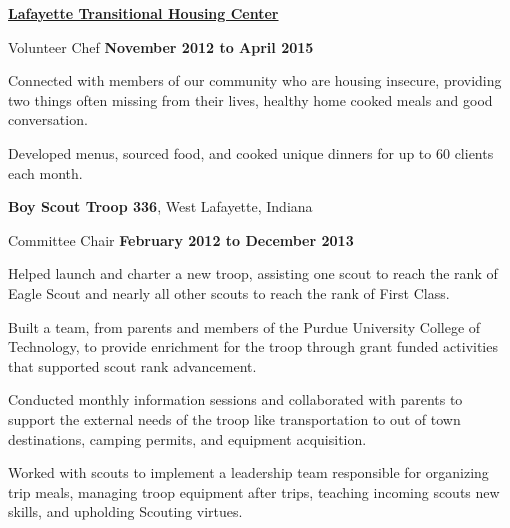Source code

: \documentclass[10pt]{article}
\newcommand{\blankline}{\quad\pagebreak[3]}
\begin{document}
    \href{http://www.lthc.net/}{\textbf{Lafayette Transitional Housing Center}}
    \begin{outerlist}

        \item[] Volunteer Chef %
                \hfill \textbf{November 2012 to April 2015}

                \begin{innerlist}
                    \item Connected with members of our community who are housing insecure,
                          providing two things often missing from their lives, healthy home
                          cooked meals and good conversation.
                    \item Developed menus, sourced food, and cooked unique dinners
                          for up to 60 clients each month.
                \end{innerlist}

    \end{outerlist}

    \blankline

    \textbf{Boy Scout Troop 336}, West Lafayette, Indiana
    \begin{outerlist}

        \item[] Committee Chair %
                \hfill \textbf{February 2012 to December 2013}

                \begin{innerlist}
                    \item Helped launch and charter a new troop, assisting one scout to
                          reach the rank of Eagle Scout and nearly all other scouts to reach
                          the rank of First Class.
                    \item Built a team, from parents and members of the Purdue University
                          College of Technology, to provide enrichment for the troop through
                          grant funded activities that supported scout rank advancement.
                    \item Conducted monthly information sessions and
                          collaborated with parents to support the external
                          needs of the troop like transportation to out of
                          town destinations, camping permits, and equipment
                          acquisition.
                    \item Worked with scouts to implement a leadership team
                          responsible for organizing trip meals, managing troop equipment
                          after trips, teaching incoming scouts new skills, and upholding
                          Scouting virtues.
                \end{innerlist}

    \end{outerlist}
\end{document}
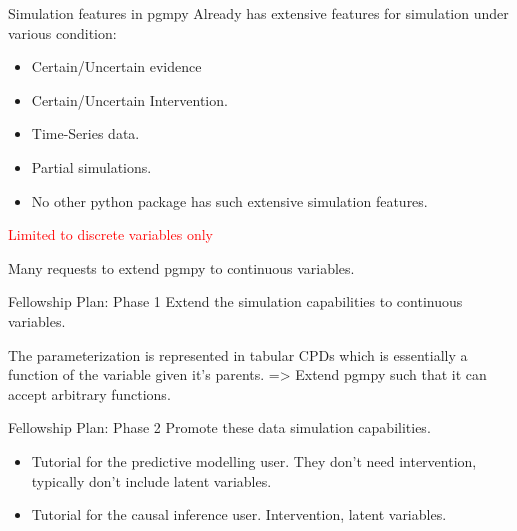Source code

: \documentclass{beamer}
\begin{document}
\begin{frame}{Simulation features in pgmpy}
	Already has extensive features for simulation under various condition:
	\begin{itemize}
		\item Certain/Uncertain evidence
		\item Certain/Uncertain Intervention.
		\item Time-Series data.
		\item Partial simulations.
	\end{itemize}

	\vspace{1em}
	\begin{itemize}
		\item No other python package has such extensive simulation features.
	\end{itemize}

	\vspace{3em}
	\centerline{\textcolor{red}{Limited to discrete variables only}}
	\centerline{Many requests to extend pgmpy to continuous variables.}



\end{frame}

\begin{frame}{Fellowship Plan: Phase 1}
	Extend the simulation capabilities to continuous variables.


	The parameterization is represented in tabular CPDs which is essentially a function of the variable given it's parents. => Extend pgmpy such that it can accept arbitrary functions.
\end{frame}

\begin{frame}{Fellowship Plan: Phase 2}
	Promote these data simulation capabilities.

	\begin{itemize}
		\item Tutorial for the predictive modelling user. They don't need intervention, typically don't include latent variables.
		\item Tutorial for the causal inference user. Intervention, latent variables.
	\end{itemize}
\end{frame}
\end{document}
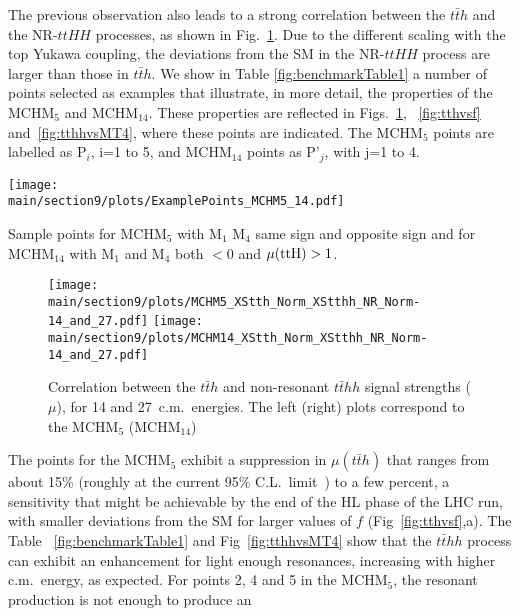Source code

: The previous observation also leads to a strong correlation between the $t\bar{t}h$ and the NR-$ttHH$ processes, as shown in Fig.~\ref{fig:nrtthhvstth}. Due to the different scaling with the top Yukawa coupling, the deviations from the SM in the NR-$ttHH$ process are larger than those in $t\bar{t}h$.
\label{benchmarks}
We show in Table \ref{fig:benchmarkTable1} 
a number of points selected as examples that illustrate, in
more detail, the properties of the MCHM$_5$ and MCHM$_{14}$.  
These properties are reflected in Figs.~\ref{fig:nrtthhvstth}, ~\ref{fig:tthvsf} and~\ref{fig:tthhvsMT4}, where these points are indicated. The MCHM$_5$ points are labelled as P$_i$, i=1 to 5, and MCHM$_{14}$ points as P'$_j$, with j=1 to 4.
%
\begin{table}[t]
\centering
\texttt{[image: \\main/section9/plots/ExamplePoints\_MCHM5\_14.pdf]}
\caption{Sample points for MCHM$_5$ with M$_1$ M$_4$ same sign and opposite sign and for MCHM$_{14}$ with M$_1$ and M$_4$ both $<0$ and $\mu({\rm ttH})>1$.}
\label{fig:benchmarkTable1}
\end{table}
%
\begin{figure}[t]
\centering
\texttt{[image: \\main/section9/plots/MCHM5\_XStth\_Norm\_XStthh\_NR\_Norm-14\_and\_27.pdf]}
\hspace{1.5cm}
\texttt{[image: \\main/section9/plots/MCHM14\_XStth\_Norm\_XStthh\_NR\_Norm-14\_and\_27.pdf]}
\caption{Correlation between the $t\bar{t}h$ and
non-resonant $t\bar{t}hh$ signal strengths ($\mu$), for 14 and 27~\UTeV c.m.~energies. The left (right) plots correspond to the MCHM$_5$ (MCHM$_{14}$)}
\label{fig:nrtthhvstth}
\end{figure}
%
The points for the MCHM$_5$ exhibit a suppression in $\mu(t\bar{t}h)$ that ranges from about 15\% (roughly at the current
95\% C.L.~limit~\cite{Aaboud:2018urx, Sirunyan:2018hoz}) to a few
percent, a sensitivity that might be achievable by the end of the HL
phase of the LHC run, with smaller deviations from the SM for larger values of $f$ (Fig~\ref{fig:tthvsf},a). The Table ~\ref{fig:benchmarkTable1} and Fig~\ref{fig:tthhvsMT4} show that the
$t\bar{t}hh$ process can exhibit an enhancement for light enough
resonances, increasing with higher c.m.~energy, as expected. For points 2, 4 and 5 in the MCHM$_{5}$, the resonant production is not enough to produce an
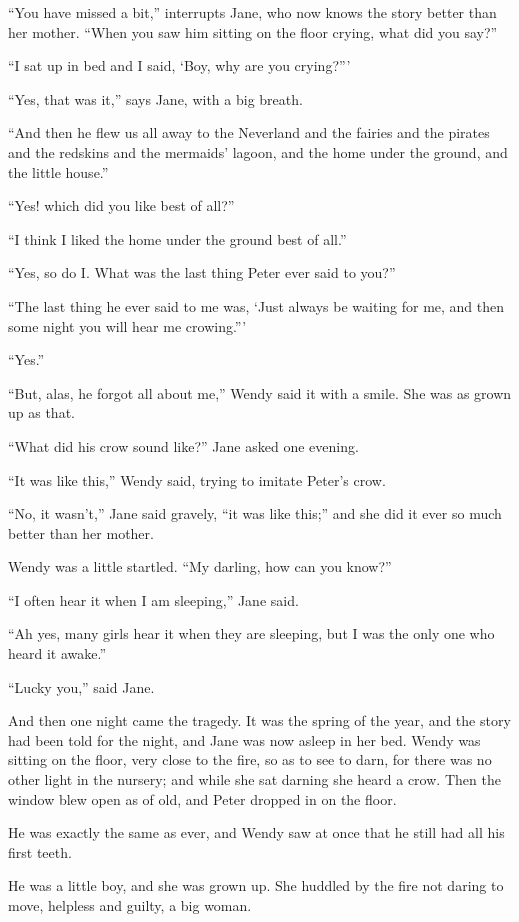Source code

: ``You have missed a bit,'' interrupts Jane, who now knows the story
better than her mother. ``When you saw him sitting on the floor crying,
what did you say?''

``I sat up in bed and I said, ‘Boy, why are you crying?'''

``Yes, that was it,'' says Jane, with a big breath.

``And then he flew us all away to the Neverland and the fairies and the
pirates and the redskins and the mermaids' lagoon, and the home under
the ground, and the little house.''

``Yes! which did you like best of all?''

``I think I liked the home under the ground best of all.''

``Yes, so do I. What was the last thing Peter ever said to you?''

``The last thing he ever said to me was, ‘Just always be waiting for me,
and then some night you will hear me crowing.'''

``Yes.''

``But, alas, he forgot all about me,'' Wendy said it with a smile. She
was as grown up as that.

``What did his crow sound like?'' Jane asked one evening.

``It was like this,'' Wendy said, trying to imitate Peter's crow.

``No, it wasn't,'' Jane said gravely, ``it was like this;'' and she did it
ever so much better than her mother.

Wendy was a little startled. ``My darling, how can you know?''

``I often hear it when I am sleeping,'' Jane said.

``Ah yes, many girls hear it when they are sleeping, but I was the only
one who heard it awake.''

``Lucky you,'' said Jane.

And then one night came the tragedy. It was the spring of the year, and
the story had been told for the night, and Jane was now asleep in her
bed. Wendy was sitting on the floor, very close to the fire, so as to
see to darn, for there was no other light in the nursery; and while she
sat darning she heard a crow. Then the window blew open as of old, and
Peter dropped in on the floor.

He was exactly the same as ever, and Wendy saw at once that he still
had all his first teeth.

He was a little boy, and she was grown up. She huddled by the fire not
daring to move, helpless and guilty, a big woman.

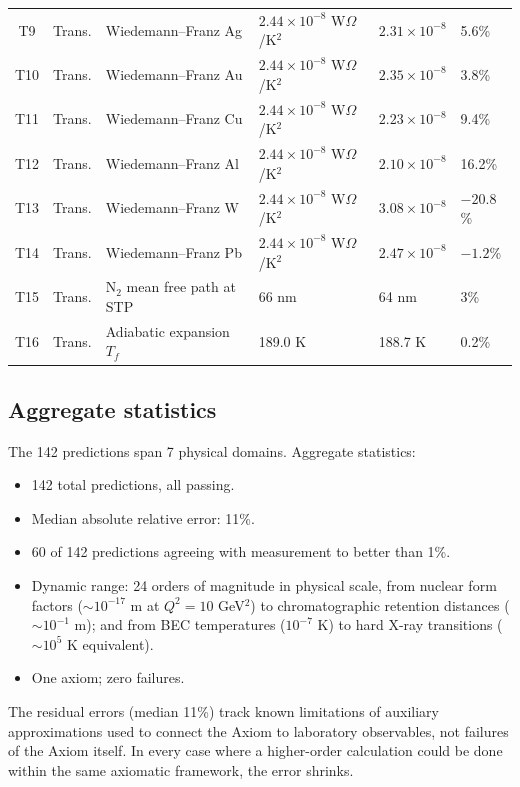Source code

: \begin{longtable}{@{}clp{4.2cm}p{3cm}p{3cm}l@{}}
T9  & Trans. & Wiedemann--Franz Ag & $2.44\times10^{-8}$ W$\Omega$/K$^2$ & $2.31\times10^{-8}$ & 5.6\% \\
T10 & Trans. & Wiedemann--Franz Au & $2.44\times10^{-8}$ W$\Omega$/K$^2$ & $2.35\times10^{-8}$ & 3.8\% \\
T11 & Trans. & Wiedemann--Franz Cu & $2.44\times10^{-8}$ W$\Omega$/K$^2$ & $2.23\times10^{-8}$ & 9.4\% \\
T12 & Trans. & Wiedemann--Franz Al & $2.44\times10^{-8}$ W$\Omega$/K$^2$ & $2.10\times10^{-8}$ & 16.2\% \\
T13 & Trans. & Wiedemann--Franz W & $2.44\times10^{-8}$ W$\Omega$/K$^2$ & $3.08\times10^{-8}$ & $-20.8$\% \\
T14 & Trans. & Wiedemann--Franz Pb & $2.44\times10^{-8}$ W$\Omega$/K$^2$ & $2.47\times10^{-8}$ & $-1.2$\% \\
T15 & Trans. & N$_2$ mean free path at STP & 66 nm & 64 nm & 3\% \\
T16 & Trans. & Adiabatic expansion $T_f$ & 189.0 K & 188.7 K & 0.2\% \\
\end{longtable}

\subsection{Aggregate statistics}

The 142 predictions span 7 physical domains.  Aggregate statistics:
\begin{itemize}
  \item 142 total predictions, all passing.
  \item Median absolute relative error: 11\%.
  \item 60 of 142 predictions agreeing with measurement to better than 1\%.
  \item Dynamic range: 24 orders of magnitude in physical scale, from nuclear
    form factors ($\sim 10^{-17}$ m at $Q^{2}=10$ GeV$^{2}$) to
    chromatographic retention distances ($\sim 10^{-1}$ m); and from BEC
    temperatures ($10^{-7}$ K) to hard X-ray transitions
    ($\sim 10^{5}$ K equivalent).
  \item One axiom; zero failures.
\end{itemize}

The residual errors (median 11\%) track known limitations of auxiliary
approximations used to connect the Axiom to laboratory observables, not
failures of the Axiom itself.  In every case where a higher-order calculation
could be done within the same axiomatic framework, the error shrinks.

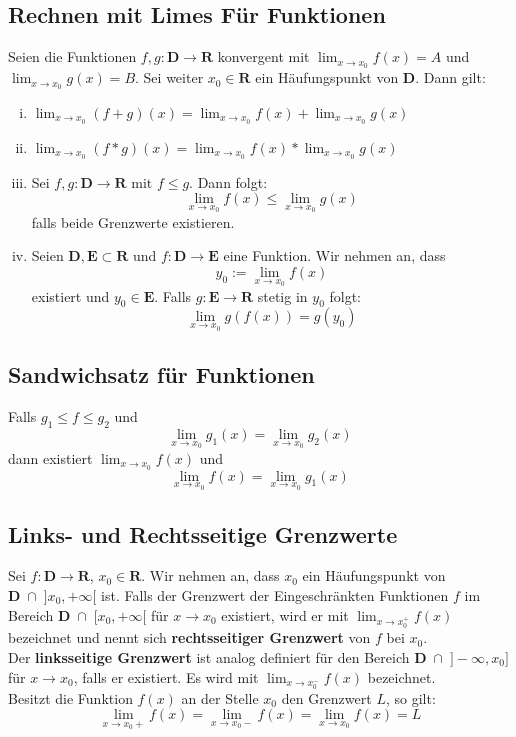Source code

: \documentclass[8pt]{extarticle}
\begin{document}
\begin{multicols*}{3}
\subsection{Rechnen mit Limes Für Funktionen}
Seien die Funktionen $f, g: \mathbf{D} \rightarrow \mathbf{R}$ konvergent mit
$\lim_{x \rightarrow x_0} f(x) = A$ und $\lim_{x \rightarrow x_0} g(x) = B$. Sei weiter
$x_0 \in \mathbf{R}$ ein Häufungspunkt von $\mathbf{D}$.
Dann gilt:
\begin{enumerate}[(i)]
  \item $\lim_{x \rightarrow x_0} (f + g)(x) = \lim_{x \rightarrow x_0} f(x) + \lim_{x \rightarrow x_0} g(x)$
  \item $\lim_{x \rightarrow x_0} (f * g)(x) = \lim_{x \rightarrow x_0} f(x) * \lim_{x \rightarrow x_0} g(x)$
  \item Sei $f, g: \mathbf{D} \rightarrow \mathbf{R} \text{ mit } f \leq g$. Dann folgt:
  $$
    \lim_{x \rightarrow x_0} f(x) \leq \lim_{x \rightarrow x_0} g(x)
  $$
  falls beide Grenzwerte existieren.
  \item Seien $\mathbf{D}, \mathbf{E} \subset \mathbf{R}$ und $f: \mathbf{D} \rightarrow \mathbf{E}$ eine Funktion. Wir nehmen an, dass $$y_0 := \lim_{x \rightarrow x_0} f(x)$$ existiert
  und $y_0 \in \mathbf{E}$. Falls $g:\mathbf{E} \rightarrow \mathbf{R}$ stetig in $y_0$ folgt:
  $$\lim_{x \rightarrow x_0} g(f(x)) = g(y_0)$$
\end{enumerate}
  \subsection{Sandwichsatz für Funktionen}
Falls $g_1 \leq f \leq g_2$ und
  $$
  \lim_{x \rightarrow x_0} g_1(x) = \lim_{x \rightarrow x_0} g_2(x)
  $$
  dann existiert $\lim_{x \rightarrow x_0} f(x)$ und
  $$
  \lim_{x \rightarrow x_0} f(x) = \lim_{x \rightarrow x_0} g_1(x)
  $$
 \subsection{Links- und Rechtsseitige Grenzwerte}
Sei $f: \mathbf{D} \rightarrow \mathbf{R}$, $x_0 \in \mathbf{R}$. Wir nehmen an, dass
$x_0$ ein Häufungspunkt von $\mathbf{D} \;\cap\; ]x_0, +\infty[$ ist. Falls der Grenzwert
der Eingeschränkten Funktionen $f$ im Bereich $\mathbf{D} \;\cap\; [x_0, +\infty[$ für
$x \rightarrow x_0$ existiert, wird er mit $\lim_{x \rightarrow x_0^+} f(x)$ bezeichnet und
nennt sich \textbf{rechtsseitiger Grenzwert} von $f$ bei $x_0$.\\
Der \textbf{linksseitige Grenzwert} ist analog definiert für den Bereich $\mathbf{D} \;\cap\; ]-\infty, x_0]$
für $x \rightarrow x_0$, falls er existiert. Es wird mit $\lim_{x \rightarrow x_0^-} f(x)$ bezeichnet.\\
Besitzt die Funktion $f(x)$ an der Stelle $x_0$ den Grenzwert $L$, so gilt:
$$
  \lim_{x \rightarrow x_0+} f(x) = \lim_{x \rightarrow x_0-} f(x) = \lim_{x \rightarrow x_0} f(x) = L
$$


\end{multicols*}
\end{document}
———
**YOUR GOAL**
Reproduce verbatim the lines of the material above, beginning with its first line and ending with the line that contains "reach the rank"; skip pictures.

**EXERCISE RESPONSE**
Source code

: \documentclass[10pt]{article}
\newcommand{\blankline}{\quad\pagebreak[3]}
\begin{document}
    \href{http://www.lthc.net/}{\textbf{Lafayette Transitional Housing Center}}
    \begin{outerlist}

        \item[] Volunteer Chef %
                \hfill \textbf{November 2012 to April 2015}

                \begin{innerlist}
                    \item Connected with members of our community who are housing insecure,
                          providing two things often missing from their lives, healthy home
                          cooked meals and good conversation.
                    \item Developed menus, sourced food, and cooked unique dinners
                          for up to 60 clients each month.
                \end{innerlist}

    \end{outerlist}

    \blankline

    \textbf{Boy Scout Troop 336}, West Lafayette, Indiana
    \begin{outerlist}

        \item[] Committee Chair %
                \hfill \textbf{February 2012 to December 2013}

                \begin{innerlist}
                    \item Helped launch and charter a new troop, assisting one scout to
                          reach the rank of Eagle Scout and nearly all other scouts to reach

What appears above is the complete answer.